Ok, So I finally moved the Nash into the work area late yesterday. I re-installed the steering box that I took apart for binding problems, and it seems Ok now. This morning I started to prepare for rewooding the body. I took off the drivers rear fender and decided to fix the bad spot where the 34 Ford lights were mounted. It had a patch poorly welded on the backside, and then was leaded over. The lead was bubbled up from being installed over some rust. I think this was done when it was just a used car in the later 30s?


Backside shows patch removed by cutting a few welds. The 2 bolt Ford pattern plus the Nash 3 bolt pattern can be seen.
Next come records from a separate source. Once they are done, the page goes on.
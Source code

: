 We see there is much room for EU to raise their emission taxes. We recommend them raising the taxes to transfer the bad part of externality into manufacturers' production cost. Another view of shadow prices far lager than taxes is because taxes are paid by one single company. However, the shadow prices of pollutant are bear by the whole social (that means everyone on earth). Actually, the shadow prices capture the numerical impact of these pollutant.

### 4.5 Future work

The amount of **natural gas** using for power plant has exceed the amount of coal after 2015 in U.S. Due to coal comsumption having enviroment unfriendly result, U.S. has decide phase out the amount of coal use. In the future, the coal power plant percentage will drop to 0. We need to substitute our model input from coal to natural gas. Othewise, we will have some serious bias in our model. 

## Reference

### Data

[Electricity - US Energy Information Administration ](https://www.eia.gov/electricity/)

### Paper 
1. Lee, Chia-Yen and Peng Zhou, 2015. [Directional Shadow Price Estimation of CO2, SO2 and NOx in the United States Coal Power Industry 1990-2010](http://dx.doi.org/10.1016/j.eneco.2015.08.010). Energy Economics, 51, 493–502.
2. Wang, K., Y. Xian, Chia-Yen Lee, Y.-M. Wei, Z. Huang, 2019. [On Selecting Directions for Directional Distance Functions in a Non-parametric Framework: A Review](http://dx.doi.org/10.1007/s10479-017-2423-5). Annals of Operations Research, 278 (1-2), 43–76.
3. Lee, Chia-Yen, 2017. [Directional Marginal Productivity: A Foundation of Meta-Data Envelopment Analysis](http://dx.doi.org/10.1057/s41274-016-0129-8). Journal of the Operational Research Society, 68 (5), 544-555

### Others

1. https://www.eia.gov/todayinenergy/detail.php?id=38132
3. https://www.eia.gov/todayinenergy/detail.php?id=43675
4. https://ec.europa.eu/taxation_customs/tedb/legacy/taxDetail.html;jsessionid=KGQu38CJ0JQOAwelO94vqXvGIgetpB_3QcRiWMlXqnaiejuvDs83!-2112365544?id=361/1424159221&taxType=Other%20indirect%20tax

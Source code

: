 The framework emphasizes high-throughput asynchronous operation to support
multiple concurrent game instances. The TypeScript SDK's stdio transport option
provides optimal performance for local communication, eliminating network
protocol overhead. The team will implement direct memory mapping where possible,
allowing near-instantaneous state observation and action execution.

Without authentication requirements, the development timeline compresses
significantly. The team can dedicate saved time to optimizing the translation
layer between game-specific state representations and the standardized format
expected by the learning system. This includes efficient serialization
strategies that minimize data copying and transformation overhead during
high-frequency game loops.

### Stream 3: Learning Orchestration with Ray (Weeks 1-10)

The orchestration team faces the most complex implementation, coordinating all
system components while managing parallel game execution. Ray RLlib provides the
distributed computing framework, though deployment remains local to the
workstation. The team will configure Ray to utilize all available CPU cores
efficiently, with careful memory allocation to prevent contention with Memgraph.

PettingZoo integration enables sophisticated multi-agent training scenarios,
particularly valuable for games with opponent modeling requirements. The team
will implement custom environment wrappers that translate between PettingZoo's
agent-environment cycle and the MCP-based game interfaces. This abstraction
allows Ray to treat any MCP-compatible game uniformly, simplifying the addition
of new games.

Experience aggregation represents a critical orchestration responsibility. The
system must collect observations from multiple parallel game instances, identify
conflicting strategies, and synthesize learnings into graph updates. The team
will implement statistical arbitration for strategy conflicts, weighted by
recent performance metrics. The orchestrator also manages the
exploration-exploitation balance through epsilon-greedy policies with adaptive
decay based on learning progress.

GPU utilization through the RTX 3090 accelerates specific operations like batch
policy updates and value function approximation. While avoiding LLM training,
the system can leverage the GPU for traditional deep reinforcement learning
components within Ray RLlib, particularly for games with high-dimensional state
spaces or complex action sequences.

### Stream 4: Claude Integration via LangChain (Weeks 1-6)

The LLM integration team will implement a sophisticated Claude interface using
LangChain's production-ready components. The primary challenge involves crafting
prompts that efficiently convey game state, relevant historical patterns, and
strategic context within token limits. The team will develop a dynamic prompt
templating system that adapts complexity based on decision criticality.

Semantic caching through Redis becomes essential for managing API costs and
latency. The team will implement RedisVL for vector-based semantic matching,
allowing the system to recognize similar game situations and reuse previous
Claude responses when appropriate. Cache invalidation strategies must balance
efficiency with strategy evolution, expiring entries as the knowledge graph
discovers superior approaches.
I used a hacksaw blade for a bendable straight edge to make scribe lines beyond the damaged area that will locate the original Nash taillight holes, on the outside of the fender. Then used a plasma cutter to cut away the bad area.


After cleaning the cut edge slightly, I then used paper over the hole to make a patch pattern by creasing the paper at the sharp edges of the hole. Transferred the pattern to 18Ga steel, and cut out and ground the patch to be a loose fit. I chose not to do a comound bend patch. If you try that and crown it too much, it is harder to shrink it, compared to needing stretching. Tacked carefully with my 35 year old Miller mig.


After fully welded and ground down, it now needs to be stretched slightly to give the correct compound curve. That will eliminate any body filler where the taillight is bolted. If filler was there, it will bulge out over time. I will install the fender to do the final fit. I also made a paper pattern of the 3 bolt location so I can transfer the pattern to the other rear fender. I have 2 taillight stands coming in this week and I hope it all fits well.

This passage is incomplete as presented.